Even otherwise the order has to be read along with the Kar Vivad Samadhan
Scheme. Under the Kar Vivad Samadhan Scheme a party can file a declaration so
long as the proceedings are pending. Thus, even though the show cause notice
may have been adjudicated upon and an Appeal is pending a party could still
take the benefit of the Kar Vivad Samadhan Scheme and file a declaration. The
object of the Kar Vivad Samadhan Scheme (Removal of Difficulties) Order is to
give benefit of a settlement by the main party (i.e. the Company in this case)
to all other co-noticees.
This
being the object a classification, restricting the benefit only to cases where
the show cause notice is pending adjudication, would be unreasonable. If read
in this manner the Order would be discriminatory. An interpretation which leads
to discrimination mustbe avoided. An interpretation, as suggested by Mr.
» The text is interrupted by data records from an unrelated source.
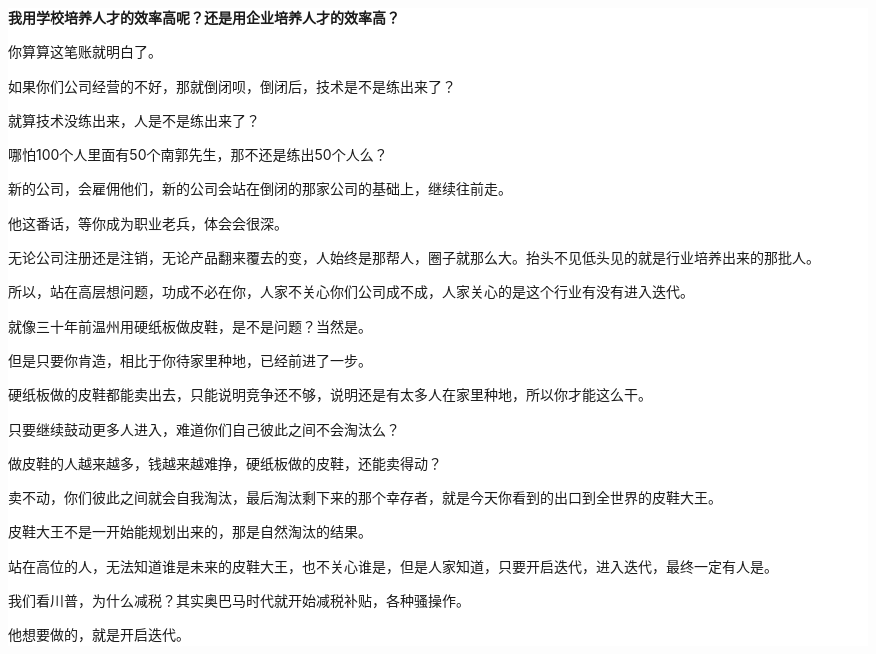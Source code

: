   

 **我用学校培养人才的效率高呢？还是用企业培养人才的效率高？**

  

你算算这笔账就明白了。

  

如果你们公司经营的不好，那就倒闭呗，倒闭后，技术是不是练出来了？

  

就算技术没练出来，人是不是练出来了？

  

哪怕100个人里面有50个南郭先生，那不还是练出50个人么？

  

新的公司，会雇佣他们，新的公司会站在倒闭的那家公司的基础上，继续往前走。

  

他这番话，等你成为职业老兵，体会会很深。

  

无论公司注册还是注销，无论产品翻来覆去的变，人始终是那帮人，圈子就那么大。抬头不见低头见的就是行业培养出来的那批人。  

  

所以，站在高层想问题，功成不必在你，人家不关心你们公司成不成，人家关心的是这个行业有没有进入迭代。

  

就像三十年前温州用硬纸板做皮鞋，是不是问题？当然是。

  

但是只要你肯造，相比于你待家里种地，已经前进了一步。

  

硬纸板做的皮鞋都能卖出去，只能说明竞争还不够，说明还是有太多人在家里种地，所以你才能这么干。

  

只要继续鼓动更多人进入，难道你们自己彼此之间不会淘汰么？

  

做皮鞋的人越来越多，钱越来越难挣，硬纸板做的皮鞋，还能卖得动？

  

卖不动，你们彼此之间就会自我淘汰，最后淘汰剩下来的那个幸存者，就是今天你看到的出口到全世界的皮鞋大王。

  

皮鞋大王不是一开始能规划出来的，那是自然淘汰的结果。

  

站在高位的人，无法知道谁是未来的皮鞋大王，也不关心谁是，但是人家知道，只要开启迭代，进入迭代，最终一定有人是。

  

我们看川普，为什么减税？其实奥巴马时代就开始减税补贴，各种骚操作。

  

他想要做的，就是开启迭代。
Ganesh,
would also be against the object of the Kar Vivad Samadhan Scheme (Removal of
Difficulties) Order. It is therefore not possible to accept the submissions of
Mr. Ganesh. In our view the reasoning given by the High Court of Kerala is
correct and needs to be upheld.
In any
event this would clearly be a case where two views are possible. It is settled
law that if two views are possible then the one which is in favour of the assesse
must be adopted. On this ground also the interpretation sought to be given by
Mr. Ganesh cannot be accepted.
In
this view of the matter, Civil Appeal Nos. 6260-6265 of 2000 are dismissed.
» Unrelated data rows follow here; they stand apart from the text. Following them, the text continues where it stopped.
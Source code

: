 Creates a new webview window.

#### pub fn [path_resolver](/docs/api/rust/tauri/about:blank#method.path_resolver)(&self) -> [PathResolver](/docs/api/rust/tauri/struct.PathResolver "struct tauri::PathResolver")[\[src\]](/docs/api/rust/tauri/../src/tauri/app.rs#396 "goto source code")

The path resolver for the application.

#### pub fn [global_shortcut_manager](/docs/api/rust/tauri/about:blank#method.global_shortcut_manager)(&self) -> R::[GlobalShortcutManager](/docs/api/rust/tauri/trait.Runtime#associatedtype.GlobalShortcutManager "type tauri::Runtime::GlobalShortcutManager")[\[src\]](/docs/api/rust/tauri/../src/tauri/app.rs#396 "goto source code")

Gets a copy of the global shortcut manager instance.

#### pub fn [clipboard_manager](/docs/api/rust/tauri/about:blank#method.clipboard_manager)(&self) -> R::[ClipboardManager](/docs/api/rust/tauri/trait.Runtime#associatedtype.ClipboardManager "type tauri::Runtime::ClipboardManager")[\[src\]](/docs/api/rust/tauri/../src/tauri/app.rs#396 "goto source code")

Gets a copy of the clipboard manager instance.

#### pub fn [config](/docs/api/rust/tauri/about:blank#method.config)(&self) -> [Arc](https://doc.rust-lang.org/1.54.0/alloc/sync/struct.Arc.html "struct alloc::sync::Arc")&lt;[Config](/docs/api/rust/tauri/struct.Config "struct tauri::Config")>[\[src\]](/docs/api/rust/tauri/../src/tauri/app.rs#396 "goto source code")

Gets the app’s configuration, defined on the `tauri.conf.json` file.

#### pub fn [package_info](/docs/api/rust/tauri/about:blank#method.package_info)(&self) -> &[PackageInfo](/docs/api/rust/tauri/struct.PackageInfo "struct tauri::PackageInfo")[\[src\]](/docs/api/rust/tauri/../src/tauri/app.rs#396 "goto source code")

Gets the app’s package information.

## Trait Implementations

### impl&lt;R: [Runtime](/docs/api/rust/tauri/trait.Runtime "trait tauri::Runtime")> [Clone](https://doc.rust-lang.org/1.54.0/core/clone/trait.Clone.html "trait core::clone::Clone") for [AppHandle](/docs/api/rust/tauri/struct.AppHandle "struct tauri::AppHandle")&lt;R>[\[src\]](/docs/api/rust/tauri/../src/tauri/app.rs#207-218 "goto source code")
Civil Appeal Nos. 633 to 642 of 2002 are accordingly allowed and the Judgment
of the High Court of Gujarat is set aside.
The
question now arises whether the Directors/Officers are entitled to a refund.
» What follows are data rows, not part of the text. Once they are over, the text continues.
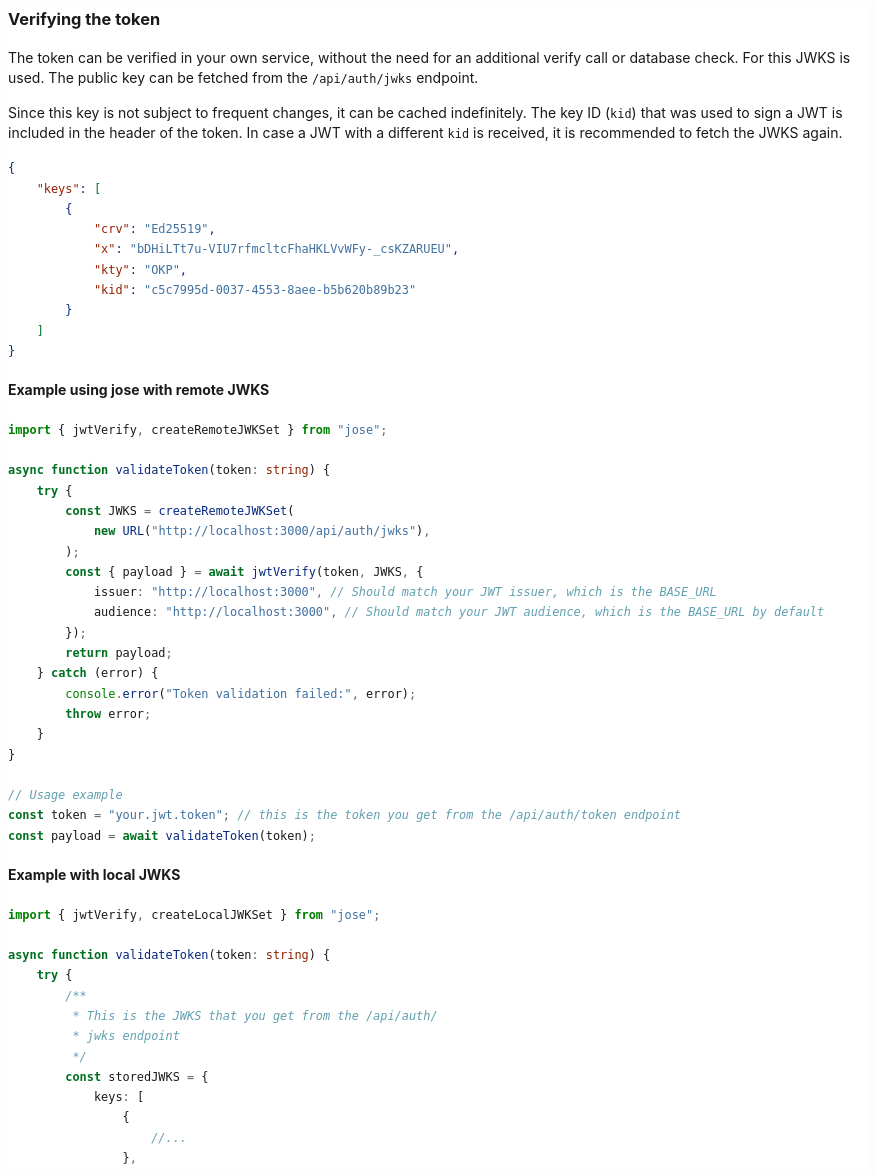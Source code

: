 ### Verifying the token

The token can be verified in your own service, without the need for an additional verify call or database check.
For this JWKS is used. The public key can be fetched from the `/api/auth/jwks` endpoint.

Since this key is not subject to frequent changes, it can be cached indefinitely.
The key ID (`kid`) that was used to sign a JWT is included in the header of the token.
In case a JWT with a different `kid` is received, it is recommended to fetch the JWKS again.

```json
{
    "keys": [
        {
            "crv": "Ed25519",
            "x": "bDHiLTt7u-VIU7rfmcltcFhaHKLVvWFy-_csKZARUEU",
            "kty": "OKP",
            "kid": "c5c7995d-0037-4553-8aee-b5b620b89b23"
        }
    ]
}
```

#### Example using jose with remote JWKS

```ts
import { jwtVerify, createRemoteJWKSet } from "jose";

async function validateToken(token: string) {
    try {
        const JWKS = createRemoteJWKSet(
            new URL("http://localhost:3000/api/auth/jwks"),
        );
        const { payload } = await jwtVerify(token, JWKS, {
            issuer: "http://localhost:3000", // Should match your JWT issuer, which is the BASE_URL
            audience: "http://localhost:3000", // Should match your JWT audience, which is the BASE_URL by default
        });
        return payload;
    } catch (error) {
        console.error("Token validation failed:", error);
        throw error;
    }
}

// Usage example
const token = "your.jwt.token"; // this is the token you get from the /api/auth/token endpoint
const payload = await validateToken(token);
```

#### Example with local JWKS

```ts
import { jwtVerify, createLocalJWKSet } from "jose";

async function validateToken(token: string) {
    try {
        /**
         * This is the JWKS that you get from the /api/auth/
         * jwks endpoint
         */
        const storedJWKS = {
            keys: [
                {
                    //...
                },
```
Section 93 of the Kar Vivad Samadhan Scheme reads as follows:
"93.
Any amount paid in pursuance of a declaration made under section 88 shall not
be refundable under any circumstances." Admittedly, in this case, all the
Officers have paid the amounts in pursuance of the declaration made by them
under Section 88. Even if they have paid the amounts under protest they are not
entitled to refund. The Directors/Officers in Kerala would also not have been
entitled to refund by virtue of Section 93. However, Section 93 does not seem
to have been pointed out to the High Court of Kerala. As, pursuant to the Order
of the High Court of Kerala, they have received refund we do not direct that
they should repay the amounts to the Revenue.
The
Appeals stand disposed of accordingly. There will be no order as to costs.